Problem requirements>
Please find the lines in the entries below that contain the word "price", and copy each one.

Source material>
######
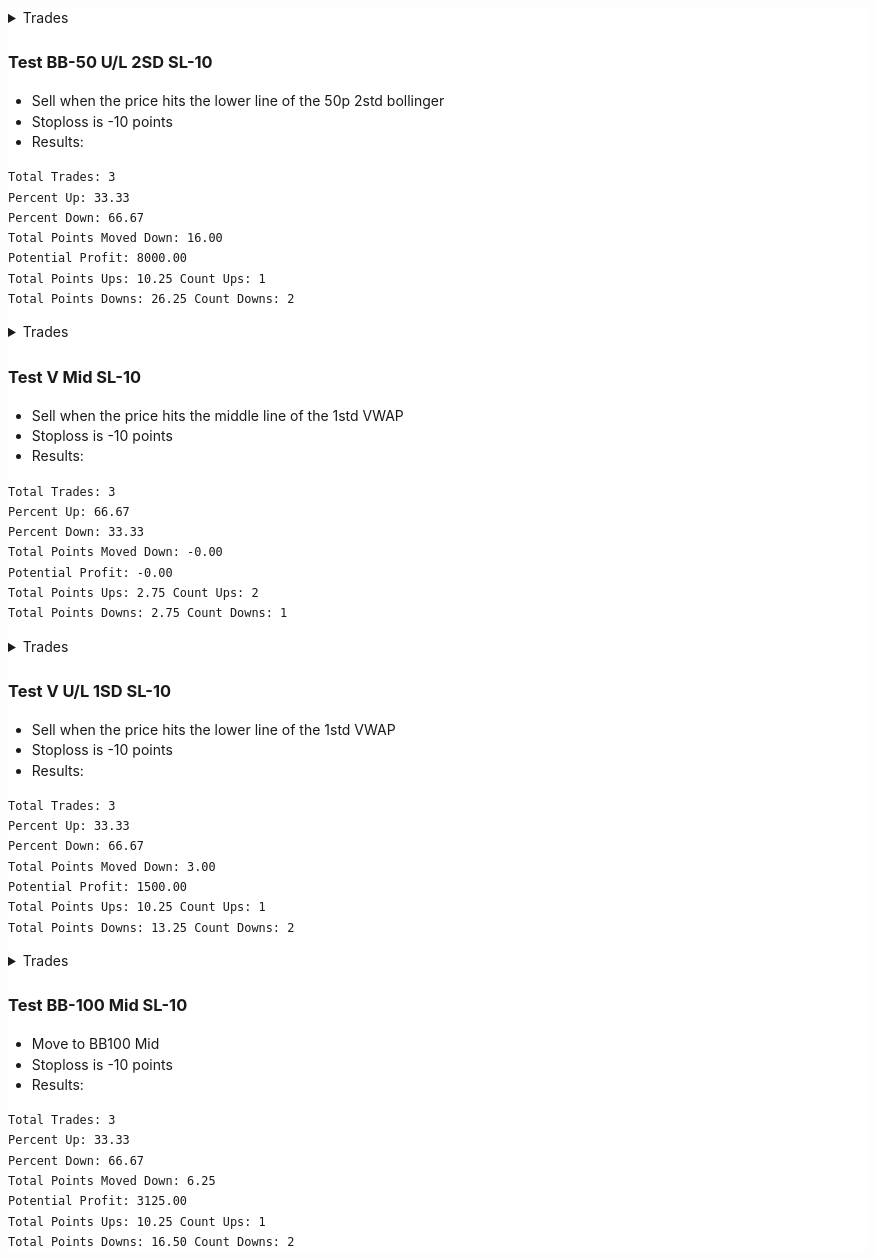 <details><summary>Trades</summary></details>

### Test BB-50 U/L 2SD SL-10
* Sell when the price hits the lower line of the 50p 2std bollinger
* Stoploss is -10 points
* Results:
```
Total Trades: 3
Percent Up: 33.33
Percent Down: 66.67
Total Points Moved Down: 16.00
Potential Profit: 8000.00
Total Points Ups: 10.25 Count Ups: 1
Total Points Downs: 26.25 Count Downs: 2
```

<details><summary>Trades</summary></details>

### Test V Mid SL-10
* Sell when the price hits the middle line of the 1std VWAP
* Stoploss is -10 points
* Results:
```
Total Trades: 3
Percent Up: 66.67
Percent Down: 33.33
Total Points Moved Down: -0.00
Potential Profit: -0.00
Total Points Ups: 2.75 Count Ups: 2
Total Points Downs: 2.75 Count Downs: 1
```

<details><summary>Trades</summary></details>

### Test V U/L 1SD SL-10
* Sell when the price hits the lower line of the 1std VWAP
* Stoploss is -10 points
* Results:
```
Total Trades: 3
Percent Up: 33.33
Percent Down: 66.67
Total Points Moved Down: 3.00
Potential Profit: 1500.00
Total Points Ups: 10.25 Count Ups: 1
Total Points Downs: 13.25 Count Downs: 2
```

<details><summary>Trades</summary></details>

### Test BB-100 Mid SL-10
* Move to BB100 Mid
* Stoploss is -10 points
* Results:
```
Total Trades: 3
Percent Up: 33.33
Percent Down: 66.67
Total Points Moved Down: 6.25
Potential Profit: 3125.00
Total Points Ups: 10.25 Count Ups: 1
Total Points Downs: 16.50 Count Downs: 2
```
######
Written solution>
* Sell when the price hits the lower line of the 50p 2std bollinger
* Sell when the price hits the middle line of the 1std VWAP
* Sell when the price hits the lower line of the 1std VWAP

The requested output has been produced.